Sin duda, la intención era matarlo. Sin embargo, le dejaron una chance de vivir y el muchacho la aprovechó. Se trata de Mauricio Nahuel Sosa, de 18 años, quien sufrió una brutal golpiza el pasado viernes 10 de abril y, ese mismo día, entró a Terapia Intensiva del hospital Rawson en gravísimo estado. El panorama era totalmente desalentador pero la juventud y ganas de vivir fueron más fuerte en la vida del muchacho atacado. Increíblemente, en ocho días pasó de estar al borde de la muerte a recuperarse y ser dado de alta.
Junto a su abogada defensora, Filomena Noriega, Mauricio se presentó, en la mañana de este lunes, en la Comisaría 17ª y denunció a los posibles agresores. En principio se especulaba con que se trataba de diez los presuntos salvajes. El mismo día de la golpiza detuvieron a cinco pero, según la familia del muchacho, no volvieron a realizar allanamientos ni nuevas detenciones.
Todas las miradas de los Sosa apuntaba a otra familia del mismo barrio -la Villa del Sur de Chimbas-, de apellido Ponce y oriundos de Catamarca. Esta versión surgió luego de que un vecino del lugar viera cómo golpeaban brutalmente a la víctima e identificara a varios de los Ponce. Fue ese mismo vecino quien llamó al 911 y relató lo sucedido. Fue el mismo, también, que le avisó a la madre del muchacho de lo acontecido.
Según contó Filomena Noriega, la denuncia fue radicada por el delito de tentativa de homicidio ya que, según la letrada, era claramente la intención que tenían contra el muchacho: asesinarlo. Incluso, afirmó, luego de golpearlo y dejarlo inconsciente, lo tiraron a una pileta abandonada de la zona creyendo que lo habían asesinado. Afortunadamente, el joven vivió y ya denunció lo que le tocó vivir.
¿Cómo fue el hecho?
Ocurrió sobre las 16 del pasado viernes 10 de abril.
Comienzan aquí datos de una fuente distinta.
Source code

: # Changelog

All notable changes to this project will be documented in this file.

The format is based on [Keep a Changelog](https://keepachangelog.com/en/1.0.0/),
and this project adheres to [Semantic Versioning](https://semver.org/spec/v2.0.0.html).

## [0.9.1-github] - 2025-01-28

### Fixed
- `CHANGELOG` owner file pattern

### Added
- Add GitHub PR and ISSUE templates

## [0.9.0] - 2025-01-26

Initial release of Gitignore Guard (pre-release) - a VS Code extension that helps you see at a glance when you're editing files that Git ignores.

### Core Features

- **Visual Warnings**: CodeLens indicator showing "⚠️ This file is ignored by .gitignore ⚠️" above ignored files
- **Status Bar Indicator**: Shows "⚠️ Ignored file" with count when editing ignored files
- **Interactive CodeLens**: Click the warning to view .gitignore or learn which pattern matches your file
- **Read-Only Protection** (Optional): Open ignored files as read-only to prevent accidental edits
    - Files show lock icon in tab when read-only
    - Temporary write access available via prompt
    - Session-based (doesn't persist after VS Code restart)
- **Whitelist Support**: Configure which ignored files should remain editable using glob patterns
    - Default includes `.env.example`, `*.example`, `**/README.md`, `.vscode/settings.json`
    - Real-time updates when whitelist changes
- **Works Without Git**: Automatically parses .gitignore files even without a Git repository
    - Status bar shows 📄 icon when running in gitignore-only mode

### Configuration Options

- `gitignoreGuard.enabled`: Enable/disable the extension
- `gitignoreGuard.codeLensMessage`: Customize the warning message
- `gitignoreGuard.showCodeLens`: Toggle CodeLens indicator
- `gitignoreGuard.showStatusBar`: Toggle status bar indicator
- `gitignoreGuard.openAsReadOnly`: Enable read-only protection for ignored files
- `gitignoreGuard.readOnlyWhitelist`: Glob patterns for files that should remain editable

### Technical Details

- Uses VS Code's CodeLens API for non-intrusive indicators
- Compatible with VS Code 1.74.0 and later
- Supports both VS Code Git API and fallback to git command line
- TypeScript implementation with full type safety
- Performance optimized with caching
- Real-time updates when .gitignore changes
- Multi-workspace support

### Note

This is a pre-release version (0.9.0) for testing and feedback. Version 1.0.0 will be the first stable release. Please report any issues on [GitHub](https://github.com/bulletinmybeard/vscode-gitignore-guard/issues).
Por un problema con la abuela del muchacho víctima, los Ponce se la terminaron agarrando con el jovencito. Lo vieron que cruzó desde su casa hacia la de su abuela, llamada Mónica, y comenzaron a perseguirlo. Mauricio corrió pero fue atrapado en un descampado cercano al barrio.
Un vecino vio la secuencia y denunció el hecho. Dijo que, entre diez, lo estuvieron golpeando brutalmente hasta dejarlo malherido. Fuentes allegadas a la víctima afirmaron que lo golpearon hasta que pensaron que lo habían matado y lo tiraron a una pileta que hay en ese descampado.
Llegó personal policial de la Comisaría 17ª y, también, personal médico. Al joven lo trasladaron hacia el hospital Rawson, en gravísimo estado. Presentaba inflamación en su cerebro, fractura de cráneo y hematomas varios, en distintas partes de su cuerpo. Quedó en Terapia Intensiva. Esperaron que se le desinflame el cerebro y lo intervinieron quirúrgicamente.
En cuanto a los atacantes, según fuentes del caso, la Policía había logrado atrapar a unos cinco y faltaba detener a los cinco restantes. Todos serían integrantes de la familia Ponce, quienes -según fuentes del caso- también tienen algunos "problemas" delictivos.